Michael Horowitz, the Justice Department's inspector general, testifies before a House committee in 2012 critical of the department's "Operation Fast and Furious." Thursday, he said a legal opinion from the department could block his office from getting documents crucial to his watchdog role.
J. Scott Applewhite

The Justice Department's top watchdog said Thursday a newly released legal opinion undermines his independence and makes it more difficult to do his job.

Inspector General Michael E. Horowitz said the memo will delay access to grand jury, wiretap and other documents he needs to investigate problems at the Justice Department, the Drug Enforcement Administration, the FBI and elsewhere.

The legal memo, dated July 20 but made public Thursday, enshrines a process that in many instances puts the attorney general and her top deputy in charge of how much material their watchdog will get — and when.

"Congress meant what it said when it authorized inspectors general to independently access 'all' documents necessary to conduct effective oversight," Horowitz said. "Without such access, our office's ability to conduct its work will be significantly impaired, and it will be more difficult for us to detect and deter waste, fraud, abuse and to protect taxpayer dollars."

Horowitz added that he would work with lawmakers and top Justice Department officials to "promptly remedy this serious situation." And, he said, it may take legislation to make clear that federal watchdogs deserve sensitive materials from departments and agencies they oversee.

The dispute between the inspector general and the Justice Department leadership has been brewing for some time. Horowitz has testified to Congress repeatedly about his tug of war with DOJ officials to get records about a botched gun trafficking operation known as Fast and Furious — and more records involving sexual misconduct by agents at the DEA and FBI.

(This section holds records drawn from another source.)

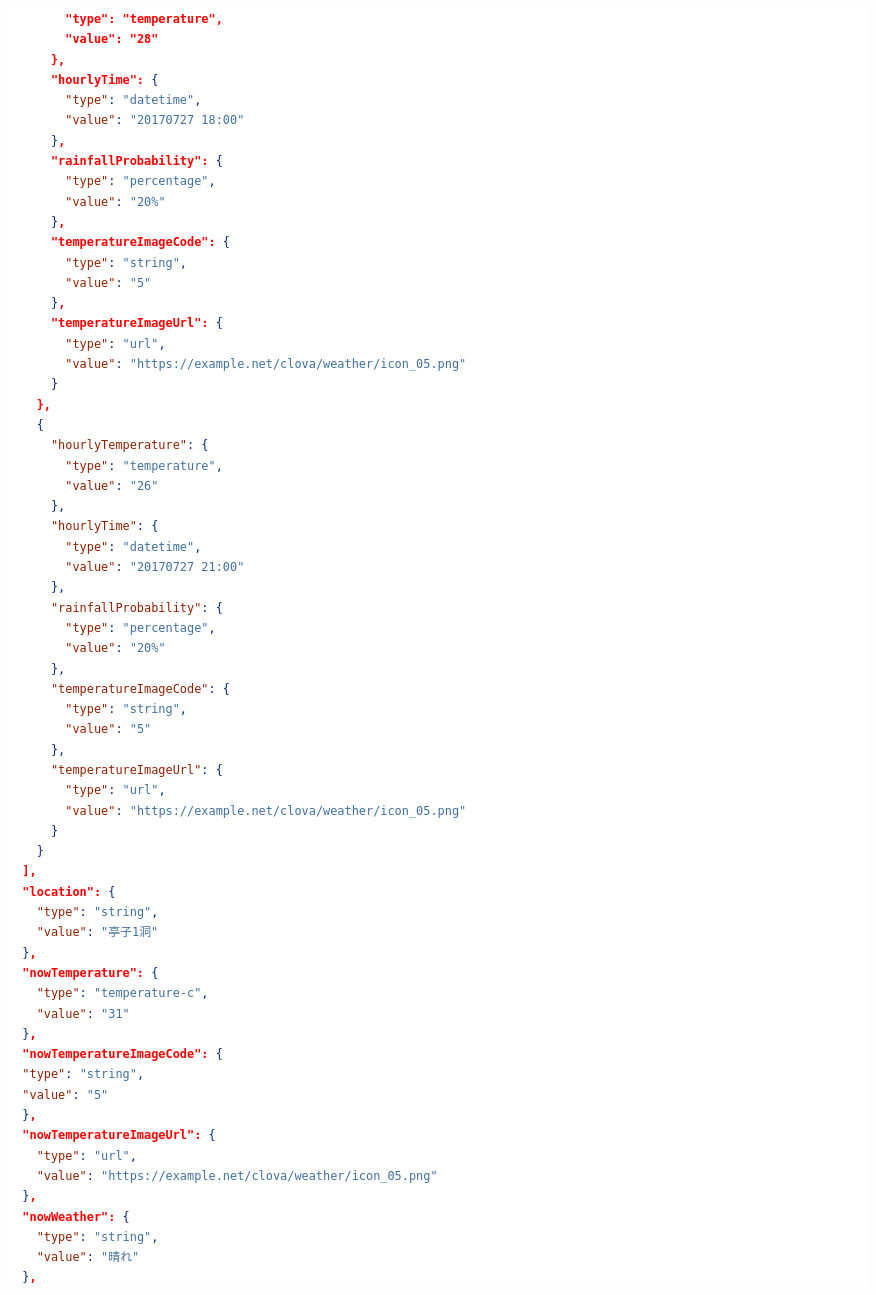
```json
        "type": "temperature",
        "value": "28"
      },
      "hourlyTime": {
        "type": "datetime",
        "value": "20170727 18:00"
      },
      "rainfallProbability": {
        "type": "percentage",
        "value": "20%"
      },
      "temperatureImageCode": {
        "type": "string",
        "value": "5"
      },
      "temperatureImageUrl": {
        "type": "url",
        "value": "https://example.net/clova/weather/icon_05.png"
      }
    },
    {
      "hourlyTemperature": {
        "type": "temperature",
        "value": "26"
      },
      "hourlyTime": {
        "type": "datetime",
        "value": "20170727 21:00"
      },
      "rainfallProbability": {
        "type": "percentage",
        "value": "20%"
      },
      "temperatureImageCode": {
        "type": "string",
        "value": "5"
      },
      "temperatureImageUrl": {
        "type": "url",
        "value": "https://example.net/clova/weather/icon_05.png"
      }
    }
  ],
  "location": {
    "type": "string",
    "value": "亭子1洞"
  },
  "nowTemperature": {
    "type": "temperature-c",
    "value": "31"
  },
  "nowTemperatureImageCode": {
  "type": "string",
  "value": "5"
  },
  "nowTemperatureImageUrl": {
    "type": "url",
    "value": "https://example.net/clova/weather/icon_05.png"
  },
  "nowWeather": {
    "type": "string",
    "value": "晴れ"
  },
```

Some of those controversies were chronicled on NPR's All Things Considered. Horowitz also told lawmakers the Justice Department had slow-walked his access to material about whether lawyers had violated people's civil liberties in sweeping detentions after the Sept. 11, 2001, attacks; bulk surveillance programs by the FBI and DEA; and other counterterrorism tools.

Last year, congressional appropriators included a measure in the Justice Department budget supporting independent access for the inspector general. But this week's memo by Karl Thompson, principal deputy assistant attorney general, concluded that the intent of that provision was unclear. Lawyers are still analyzing the memo to see what impact it may have on other inspectors general across the U.S. government, and on whistleblowers who come to the IGs with paperwork that they say documents wasteful spending or abuses of power.

Lawmakers from both political parties almost immediately raised doubts about the legal memo, pointing out that before 2010, the FBI and other elements within the Justice Department routinely provided material to watchdogs they later began to withhold.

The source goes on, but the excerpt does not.